→ Work to complete
Please copy every record below exactly, leaving out the pictures.

→ Supplied records
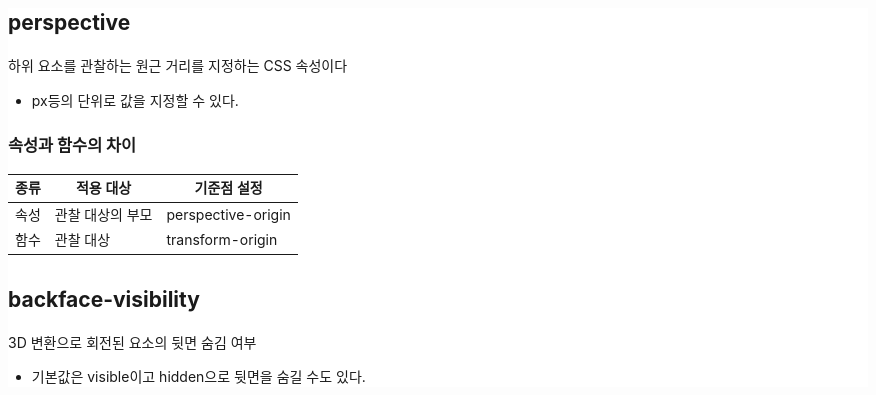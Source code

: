 ## perspective
하위 요소를 관찰하는 원근 거리를 지정하는 CSS 속성이다
- px등의 단위로 값을 지정할 수 있다. 

### 속성과 함수의 차이 
| 종류 | 적용 대상        | 기준점 설정        |
| ---- | ---------------- | ------------------ |
| 속성 | 관찰 대상의 부모 | perspective-origin |
| 함수 | 관찰 대상        | transform-origin   | 

## backface-visibility
3D 변환으로 회전된 요소의 뒷면 숨김 여부
- 기본값은 visible이고 hidden으로 뒷면을 숨길 수도 있다.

→ Output
Source code

: ## perspective
하위 요소를 관찰하는 원근 거리를 지정하는 CSS 속성이다
- px등의 단위로 값을 지정할 수 있다. 

### 속성과 함수의 차이 
| 종류 | 적용 대상        | 기준점 설정        |
| ---- | ---------------- | ------------------ |
| 속성 | 관찰 대상의 부모 | perspective-origin |
| 함수 | 관찰 대상        | transform-origin   | 

## backface-visibility
3D 변환으로 회전된 요소의 뒷면 숨김 여부
- 기본값은 visible이고 hidden으로 뒷면을 숨길 수도 있다.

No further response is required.